The Laerstate case heralds a new era of an interventionist tax inspectorate. Shortly after the Tribunal’s decision in October 2009, a senior figure at HMRC confirmed that it would no longer only concentrate its residency investigations on offshore special purpose vehicles but would instead look at the place of residence of major listed companies.

Central management and control

The location of a corporate’s central management and control (CMC) has long been the test for determining where the entity is resident for tax purposes and this has generally been held to be where the board of directors meets. As such, it was in the past relatively easy to ensure that a company was not resident in the UK for tax purposes by complying with certain prescriptive guidelines, which included:

  • the company being incorporated and all the corporate books being maintained outside of the UK;
  • the majority of the directors being resident outside of the UK; and
  • the Board meeting regularly outside of the UK and sitting for a reasonable amount of time to properly consider their decisions.

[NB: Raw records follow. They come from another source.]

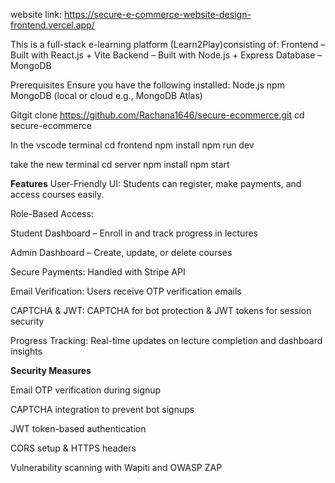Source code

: website link: https://secure-e-commerce-website-design-frontend.vercel.app/

This is a full-stack e-learning platform (Learn2Play)consisting of:
Frontend – Built with React.js + Vite
Backend – Built with Node.js + Express
Database – MongoDB

Prerequisites
Ensure you have the following installed:
Node.js
npm
MongoDB (local or cloud e.g., MongoDB Atlas)

Gitgit clone https://github.com/Rachana1646/secure-ecommerce.git
cd secure-ecommerce

In the vscode terminal
cd frontend
npm install
npm run dev

take the new terminal
cd server
npm install
npm start

**Features**
User-Friendly UI: Students can register, make payments, and access courses easily.

 Role-Based Access:

Student Dashboard – Enroll in and track progress in lectures

Admin Dashboard – Create, update, or delete courses

 Secure Payments: Handled with Stripe API

 Email Verification: Users receive OTP verification emails

 CAPTCHA & JWT: CAPTCHA for bot protection & JWT tokens for session security

 Progress Tracking: Real-time updates on lecture completion and dashboard insights


 **Security Measures**

 Email OTP verification during signup

 CAPTCHA integration to prevent bot signups

 JWT token-based authentication

 CORS setup & HTTPS headers

 Vulnerability scanning with Wapiti and OWASP ZAP


 







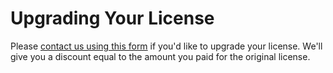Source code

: # Upgrading Your License

Please [contact us using this form](https://cryolayer.com/#contact-us) if you'd like to upgrade your license. We'll give you a discount equal to the amount you paid for the original license.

In Laerstate both parties agreed that the residence of the company in question (Laerstate BV) should be determined by reference to where CMC was based. However, the Tribunal determined that CMC could not simply be evidenced by Board minutes showing that Board meetings were held offshore to approve particular transactions. Instead the Tribunal investigated where, as a matter of fact, strategic decisions were actually made, not where they were approved. The Tribunal accepted, on the basis of extensive factual evidence presented by HMRC, that CMC of Laerstate BV during the relevant time was based in the UK. The evidence presented to the Tribunal included extract diary entries, airline ticket stubs and transcripts from interviews with the relevant directors and other third parties.


Laerstate BV was a company incorporated and registered in Holland and was the vehicle used by Dieter Bock to acquire and then dispose of shares in Lonrho plc. Dieter Bock was the sole shareholder of Laerstate BV during the relevant period and was one of the directors from incorporation until his resignation in August 1996, following which time Johannes Trapman was the sole director.

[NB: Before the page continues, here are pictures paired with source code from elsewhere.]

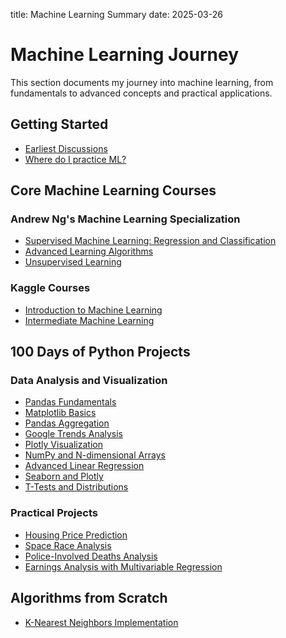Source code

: title: Machine Learning Summary
date: 2025-03-26
# Machine Learning Journey

This section documents my journey into machine learning, from fundamentals to advanced concepts and practical applications.

## Getting Started

- [Earliest Discussions](Earliest%20discussions.md)
- [Where do I practice ML?](Where%20do%20I%20practice%20ML?.md)

## Core Machine Learning Courses

### Andrew Ng's Machine Learning Specialization

- [Supervised Machine Learning: Regression and Classification](Andrew%20Ng,%20Supervised%20Machine%20Learning%20Regression%20and%20Classification.md)
- [Advanced Learning Algorithms](Andrew%20Ng,%20Advanced%20Learning%20Algorithms.md)
- [Unsupervised Learning](Andrew%20Ng,%20Unsupervised%20Learning.md)

### Kaggle Courses

- [Introduction to Machine Learning](Kaggle%20Intro%20to%20Machine%20Learning.md)
- [Intermediate Machine Learning](Kaggle%20Intermediate%20Machine%20Learning.md)

## 100 Days of Python Projects

### Data Analysis and Visualization

- [Pandas Fundamentals](100%20DoP%20Day%2071%20Pandas.md)
- [Matplotlib Basics](100%20DoP%20Day%2072%20MatPlotLib.md)
- [Pandas Aggregation](100%20DoP%20Day%2073%20Pandas%20agregate.md)
- [Google Trends Analysis](100%20DoP%20Day%2074%20Google%20Trends%20Data.md)
- [Plotly Visualization](100%20DoP%20Day%2075%20Plotly.md)
- [NumPy and N-dimensional Arrays](100%20DoP%20Day%2076%20Numpy%20and%20N-dimensional%20arrays.md)
- [Advanced Linear Regression](100%20DoP%20Day%2077%20Advanced%20Linear%20Regression.md)
- [Seaborn and Plotly](100%20DoP%20Day%2078%20Seaborn%20and%20Plotly.md)
- [T-Tests and Distributions](100%20DoP%20Day%2079%20T%20Tests%20and%20Distributions.md)

### Practical Projects

- [Housing Price Prediction](100%20DoP%20Day%2080%20Predict%20Housing%20Prices.md)
- [Space Race Analysis](100%20DoP%20Day%2098%20Analyse%20the%20Space%20Race.md)
- [Police-Involved Deaths Analysis](100%20DoP%20Day%2099%20Analyse%20Deaths%20Involving%20Police.md)
- [Earnings Analysis with Multivariable Regression](100%20DoP%20Day%20100%20Multivariable%20Regression%20Earnings%20Analysis.md)

## Algorithms from Scratch

- [K-Nearest Neighbors Implementation](ML%20from%20Scratch,%20K%20Nearest%20Neighbours.md)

The Tribunal had to determine whether: (a) whilst Dieter Bock was a director; and (b) after he had resigned, CMC was located in Holland or in the UK, where (following the acquisition of Lonrho plc) Dieter Bock was permanently based. The Tribunal found that during the period in which Mr Bock was a director, the fact that the constitutional documents of Laerstate authorised Mr Bock to represent and bind the company in his own right was persuasive evidence that CMC was where Mr Bock resided and not where the company held its Board meetings.

In relation to the period after Mr Bock’s resignation the Tribunal held that the available factual evidence suggested that Mr Bock, rather than Mr Trapman, was still making the strategic decisions in relation to the disposal of the shares in Lonrho. Mr Trapman (as the sole director) was effectively rubber stamping decisions already made by Mr Bock.

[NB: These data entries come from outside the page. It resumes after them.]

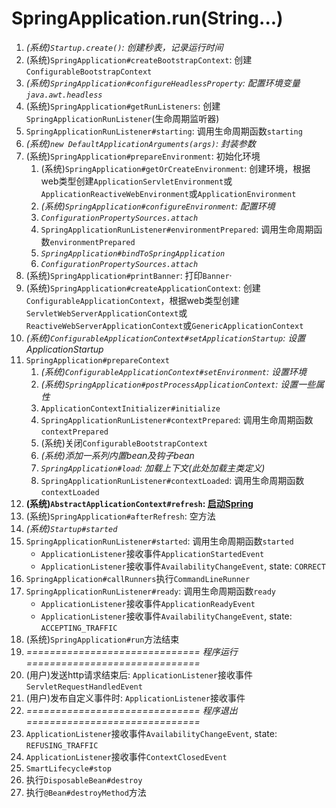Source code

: # SpringApplication.run(String...)
1. _(系统)`Startup.create()`: 创建秒表，记录运行时间_
2. (系统)`SpringApplication#createBootstrapContext`: 创建`ConfigurableBootstrapContext`
3. _(系统)`SpringApplication#configureHeadlessProperty`: 配置环境变量`java.awt.headless`_
4. (系统)`SpringApplication#getRunListeners`: 创建`SpringApplicationRunListener`(生命周期监听器)
5. `SpringApplicationRunListener#starting`: 调用生命周期函数`starting`
6. _(系统)`new DefaultApplicationArguments(args)`: 封装参数_
7. (系统)`SpringApplication#prepareEnvironment`: 初始化环境
    1. (系统)`SpringApplication#getOrCreateEnvironment`: 创建环境，根据web类型创建`ApplicationServletEnvironment`或`ApplicationReactiveWebEnvironment`或`ApplicationEnvironment`
    2. _(系统)`SpringApplication#configureEnvironment`: 配置环境_
    3. _`ConfigurationPropertySources.attach`_
    4. `SpringApplicationRunListener#environmentPrepared`: 调用生命周期函数`environmentPrepared`
    5. _`SpringApplication#bindToSpringApplication`_
    6. _`ConfigurationPropertySources.attach`_
8. (系统)`SpringApplication#printBanner`: 打印`Banner`·
9. (系统)`SpringApplication#createApplicationContext`: 创建`ConfigurableApplicationContext`，根据web类型创建`ServletWebServerApplicationContext`或`ReactiveWebServerApplicationContext`或`GenericApplicationContext`
10. _(系统)`ConfigurableApplicationContext#setApplicationStartup`: 设置ApplicationStartup_
11. `SpringApplication#prepareContext`
    1. _(系统)`ConfigurableApplicationContext#setEnvironment`: 设置环境_
    2. _(系统)`SpringApplication#postProcessApplicationContext`: 设置一些属性_
    3. `ApplicationContextInitializer#initialize`
    4. `SpringApplicationRunListener#contextPrepared`: 调用生命周期函数`contextPrepared`
    5. (系统)关闭`ConfigurableBootstrapContext`
    6. _(系统)添加一系列内置bean及钩子bean_
    7. _`SpringApplication#load`: 加载上下文(此处加载主类定义)_
    8. `SpringApplicationRunListener#contextLoaded`: 调用生命周期函数`contextLoaded`
12. **(系统)`AbstractApplicationContext#refresh`: [启动Spring](./Spring启动流程.md)**
13. (系统)`SpringApplication#afterRefresh`: 空方法
14. _(系统)`Startup#started`_
15. `SpringApplicationRunListener#started`: 调用生命周期函数`started`
    - `ApplicationListener`接收事件`ApplicationStartedEvent`
    - `ApplicationListener`接收事件`AvailabilityChangeEvent`, state: `CORRECT`
16. `SpringApplication#callRunners`执行`CommandLineRunner`
17. `SpringApplicationRunListener#ready`: 调用生命周期函数`ready`
    - `ApplicationListener`接收事件`ApplicationReadyEvent`
    - `ApplicationListener`接收事件`AvailabilityChangeEvent`, state: `ACCEPTING_TRAFFIC`
18. (系统)`SpringApplication#run`方法结束
19. *============================== 程序运行 ==============================*
20. (用户)发送http请求结束后: `ApplicationListener`接收事件`ServletRequestHandledEvent`
21. (用户)发布自定义事件时: `ApplicationListener`接收事件
22. *============================== 程序退出 ==============================*
23. `ApplicationListener`接收事件`AvailabilityChangeEvent`, state: `REFUSING_TRAFFIC`
24. `ApplicationListener`接收事件`ContextClosedEvent`
25. `SmartLifecycle#stop`
26. 执行`DisposableBean#destroy`
27. 执行`@Bean#destroyMethod`方法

The reasoning behind the Laerstate decision is quite simple. Corporates should be resident in the UK for tax purposes if their business is genuinely run in the UK and no sham structuring should enable a corporate to avoid liability to UK tax. However, in practice what this case does is to create an environment (at least for the time being) where it is difficult for truly international organisations to determine where corporates within the organisation are resident for tax.

In July 2010, HMRC published new draft guidance on situations where it would not usually review a company’s residence status. The advice restates a lot of the old case law but does little to clarify the confusion created by Laerstate.

Following the Laerstate case corporates should be wary of how their business is run. No longer can advisers set out a set list of criteria, which if met will ensure that a corporate is resident offshore for tax purposes. Corporates will have to review their business in the round and the governance of where key decision makers are based and where they make strategic decisions will have to be tightly controlled and clearly documented.